Obama, who was US leader in 2015 when the landmark accord was struck, said the world needed to "step up" its emissions-cutting pledges and work together to limit global temperature rises.

"We have not done nearly enough to address this crisis," he told delegates in Glasgow. "We are going to have to do more and whether that happens or not to a large degree is going to depend on you."

In the six years since the Paris deal -- which seeks to limit global heating to between 1.5 and 2 degrees Celsius -- planet-warming greenhouse gas emissions have continued to mount, and an assessment last week said that carbon pollution will rebound this year to pre-pandemic levels.

"By some measures the agreement has been a success," Obama said. "(But) we are nowhere near where we need to be yet."

But he admitted that "some of our progress stalled" when his successor Donald Trump chose to unilaterally withdraw the US from the Paris deal.

President Joe Biden re-joined the accord when he took office.

He said that China and Russia -- whose leaders skipped a high-level segment in Glasgow last week attended by more than 120 heads of state and government -- have shown a "dangerous lack of urgency" on climate commitments.

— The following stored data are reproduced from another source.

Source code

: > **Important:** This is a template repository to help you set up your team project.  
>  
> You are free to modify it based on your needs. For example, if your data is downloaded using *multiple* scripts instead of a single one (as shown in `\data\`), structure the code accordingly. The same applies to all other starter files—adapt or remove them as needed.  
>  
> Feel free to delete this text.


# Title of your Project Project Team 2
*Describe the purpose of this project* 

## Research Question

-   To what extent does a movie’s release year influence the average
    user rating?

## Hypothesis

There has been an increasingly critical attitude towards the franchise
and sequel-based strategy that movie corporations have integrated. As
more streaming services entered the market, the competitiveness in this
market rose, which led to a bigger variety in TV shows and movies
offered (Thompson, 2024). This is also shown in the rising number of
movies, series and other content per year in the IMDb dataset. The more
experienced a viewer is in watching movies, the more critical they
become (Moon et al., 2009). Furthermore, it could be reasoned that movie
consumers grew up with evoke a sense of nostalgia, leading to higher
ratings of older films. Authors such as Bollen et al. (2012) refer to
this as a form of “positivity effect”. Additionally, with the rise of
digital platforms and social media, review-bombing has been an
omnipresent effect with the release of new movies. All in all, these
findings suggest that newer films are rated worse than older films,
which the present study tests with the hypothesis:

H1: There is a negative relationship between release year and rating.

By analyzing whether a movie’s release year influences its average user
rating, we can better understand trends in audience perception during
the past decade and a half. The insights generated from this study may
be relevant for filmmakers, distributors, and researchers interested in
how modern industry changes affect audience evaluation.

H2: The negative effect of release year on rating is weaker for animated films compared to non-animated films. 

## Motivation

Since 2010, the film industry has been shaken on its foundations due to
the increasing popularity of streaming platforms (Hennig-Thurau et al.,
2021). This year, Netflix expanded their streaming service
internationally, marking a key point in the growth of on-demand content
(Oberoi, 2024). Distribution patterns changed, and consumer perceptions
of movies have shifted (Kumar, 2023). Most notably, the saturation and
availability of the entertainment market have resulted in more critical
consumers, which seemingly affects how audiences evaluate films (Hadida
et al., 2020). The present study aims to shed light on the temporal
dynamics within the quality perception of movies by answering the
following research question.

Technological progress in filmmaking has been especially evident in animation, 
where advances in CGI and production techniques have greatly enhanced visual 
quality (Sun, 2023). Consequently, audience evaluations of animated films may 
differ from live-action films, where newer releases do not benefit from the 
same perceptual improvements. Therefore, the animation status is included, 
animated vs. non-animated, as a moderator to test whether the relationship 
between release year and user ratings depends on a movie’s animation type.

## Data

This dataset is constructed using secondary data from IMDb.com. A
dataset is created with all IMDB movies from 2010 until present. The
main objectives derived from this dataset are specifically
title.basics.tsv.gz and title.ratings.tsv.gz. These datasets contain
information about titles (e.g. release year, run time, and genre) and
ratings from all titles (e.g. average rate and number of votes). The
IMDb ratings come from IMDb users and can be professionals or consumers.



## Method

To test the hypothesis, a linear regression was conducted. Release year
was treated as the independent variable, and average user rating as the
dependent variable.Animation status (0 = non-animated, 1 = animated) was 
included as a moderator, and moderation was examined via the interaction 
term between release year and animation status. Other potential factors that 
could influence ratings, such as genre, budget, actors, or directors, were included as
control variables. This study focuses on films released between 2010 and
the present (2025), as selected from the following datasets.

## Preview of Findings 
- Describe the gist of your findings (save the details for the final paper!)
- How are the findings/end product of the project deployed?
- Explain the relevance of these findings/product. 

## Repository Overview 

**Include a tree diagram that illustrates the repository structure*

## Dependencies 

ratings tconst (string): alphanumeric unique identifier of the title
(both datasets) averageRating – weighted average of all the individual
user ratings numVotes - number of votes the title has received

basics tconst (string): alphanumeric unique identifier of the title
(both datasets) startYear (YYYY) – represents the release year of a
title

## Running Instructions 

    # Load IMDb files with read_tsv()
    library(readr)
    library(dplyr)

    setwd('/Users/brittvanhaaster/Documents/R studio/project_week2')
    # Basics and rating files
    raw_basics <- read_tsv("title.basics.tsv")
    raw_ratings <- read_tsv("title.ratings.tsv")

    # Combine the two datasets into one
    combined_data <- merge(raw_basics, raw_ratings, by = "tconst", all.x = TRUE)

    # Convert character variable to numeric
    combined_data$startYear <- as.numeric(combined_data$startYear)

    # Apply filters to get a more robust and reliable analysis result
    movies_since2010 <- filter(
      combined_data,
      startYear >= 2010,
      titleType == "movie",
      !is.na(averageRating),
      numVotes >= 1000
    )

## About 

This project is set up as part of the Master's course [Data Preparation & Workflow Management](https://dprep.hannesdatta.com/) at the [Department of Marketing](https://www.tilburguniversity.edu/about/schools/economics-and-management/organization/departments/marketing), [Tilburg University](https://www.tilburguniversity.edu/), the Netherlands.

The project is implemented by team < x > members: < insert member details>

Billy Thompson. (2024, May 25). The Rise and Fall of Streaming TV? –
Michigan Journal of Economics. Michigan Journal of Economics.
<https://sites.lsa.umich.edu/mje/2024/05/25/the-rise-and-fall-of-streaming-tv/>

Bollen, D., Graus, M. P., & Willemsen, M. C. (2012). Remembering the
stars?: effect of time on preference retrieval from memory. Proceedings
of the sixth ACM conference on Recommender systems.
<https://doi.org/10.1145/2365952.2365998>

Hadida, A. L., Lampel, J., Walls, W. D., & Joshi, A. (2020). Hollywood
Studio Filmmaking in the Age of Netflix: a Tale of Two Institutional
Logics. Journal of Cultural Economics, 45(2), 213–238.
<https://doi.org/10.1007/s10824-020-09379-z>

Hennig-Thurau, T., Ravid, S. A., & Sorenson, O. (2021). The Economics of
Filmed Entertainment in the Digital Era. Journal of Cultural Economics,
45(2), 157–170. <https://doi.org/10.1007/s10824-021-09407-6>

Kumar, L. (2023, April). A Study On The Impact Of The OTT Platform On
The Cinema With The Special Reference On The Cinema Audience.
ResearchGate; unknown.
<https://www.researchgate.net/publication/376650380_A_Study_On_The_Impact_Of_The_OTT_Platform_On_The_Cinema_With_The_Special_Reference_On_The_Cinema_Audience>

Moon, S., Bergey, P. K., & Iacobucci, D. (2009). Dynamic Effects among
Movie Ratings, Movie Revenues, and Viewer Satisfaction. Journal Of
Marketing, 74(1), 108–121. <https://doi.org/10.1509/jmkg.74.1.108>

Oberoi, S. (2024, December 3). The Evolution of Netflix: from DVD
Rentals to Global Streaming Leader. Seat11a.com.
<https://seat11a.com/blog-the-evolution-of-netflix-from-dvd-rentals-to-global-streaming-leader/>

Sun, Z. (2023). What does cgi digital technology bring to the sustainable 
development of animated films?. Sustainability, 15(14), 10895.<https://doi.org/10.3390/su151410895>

"Most countries have failed to be as ambitious as they need to be," he said.

"We need advanced economies like the US and Europe leading on this issue but you know the facts. We also need China leading on this issue and India leading on this issue," said the former president.

He said the world was undergoing a "moment when international cooperation has waned".

"But there is one thing that should transcend our day to day politics and normal geopolitics. And that is climate change."

The US is history's largest polluter but plans to achieve carbon neutrality by 2050.